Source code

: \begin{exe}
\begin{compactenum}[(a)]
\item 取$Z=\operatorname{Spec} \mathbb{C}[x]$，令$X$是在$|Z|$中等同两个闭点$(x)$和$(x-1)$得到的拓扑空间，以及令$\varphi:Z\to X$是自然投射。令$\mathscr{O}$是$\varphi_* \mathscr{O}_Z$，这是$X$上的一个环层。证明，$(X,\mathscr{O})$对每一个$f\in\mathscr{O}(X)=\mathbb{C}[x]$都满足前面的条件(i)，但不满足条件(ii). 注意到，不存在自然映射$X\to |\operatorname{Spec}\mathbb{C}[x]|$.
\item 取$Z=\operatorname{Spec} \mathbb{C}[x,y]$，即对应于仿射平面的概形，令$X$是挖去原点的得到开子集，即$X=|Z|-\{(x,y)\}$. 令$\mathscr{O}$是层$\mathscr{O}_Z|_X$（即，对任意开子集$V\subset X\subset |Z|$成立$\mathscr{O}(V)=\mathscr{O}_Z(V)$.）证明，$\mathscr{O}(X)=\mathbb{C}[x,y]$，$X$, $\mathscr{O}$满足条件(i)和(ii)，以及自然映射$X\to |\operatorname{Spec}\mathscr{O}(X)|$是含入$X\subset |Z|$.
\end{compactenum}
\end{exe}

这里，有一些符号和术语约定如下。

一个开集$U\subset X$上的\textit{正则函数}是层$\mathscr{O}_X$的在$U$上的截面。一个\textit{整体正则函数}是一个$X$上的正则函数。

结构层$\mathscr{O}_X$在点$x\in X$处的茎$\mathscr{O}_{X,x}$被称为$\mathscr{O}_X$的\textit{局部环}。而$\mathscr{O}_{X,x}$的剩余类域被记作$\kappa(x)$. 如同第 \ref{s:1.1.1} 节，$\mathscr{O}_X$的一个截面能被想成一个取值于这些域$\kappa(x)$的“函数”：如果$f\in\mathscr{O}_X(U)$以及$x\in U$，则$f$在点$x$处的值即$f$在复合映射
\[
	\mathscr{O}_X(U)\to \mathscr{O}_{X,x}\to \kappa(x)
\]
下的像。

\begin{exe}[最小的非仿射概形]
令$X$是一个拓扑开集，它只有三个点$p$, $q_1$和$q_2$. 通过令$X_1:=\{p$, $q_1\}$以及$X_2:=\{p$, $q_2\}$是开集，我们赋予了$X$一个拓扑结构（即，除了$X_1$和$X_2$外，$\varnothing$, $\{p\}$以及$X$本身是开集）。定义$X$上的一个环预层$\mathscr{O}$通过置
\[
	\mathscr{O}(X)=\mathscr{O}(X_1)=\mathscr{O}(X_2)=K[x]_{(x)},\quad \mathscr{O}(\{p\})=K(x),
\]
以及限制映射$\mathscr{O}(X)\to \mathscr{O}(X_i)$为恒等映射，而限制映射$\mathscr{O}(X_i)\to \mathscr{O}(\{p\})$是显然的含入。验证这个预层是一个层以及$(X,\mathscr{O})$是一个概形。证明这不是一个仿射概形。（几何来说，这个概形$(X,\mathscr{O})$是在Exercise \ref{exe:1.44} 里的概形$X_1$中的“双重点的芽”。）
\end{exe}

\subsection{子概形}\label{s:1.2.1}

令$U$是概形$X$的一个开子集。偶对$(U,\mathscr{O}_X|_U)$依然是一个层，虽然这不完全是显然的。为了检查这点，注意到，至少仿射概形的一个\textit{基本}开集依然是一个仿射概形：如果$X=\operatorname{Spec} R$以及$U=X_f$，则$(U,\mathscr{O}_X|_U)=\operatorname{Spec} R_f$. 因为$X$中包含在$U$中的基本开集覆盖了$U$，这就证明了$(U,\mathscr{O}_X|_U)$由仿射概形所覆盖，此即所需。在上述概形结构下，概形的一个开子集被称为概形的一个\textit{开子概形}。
---------------
If a line of the records contains the word "item", count it; give only the total.

2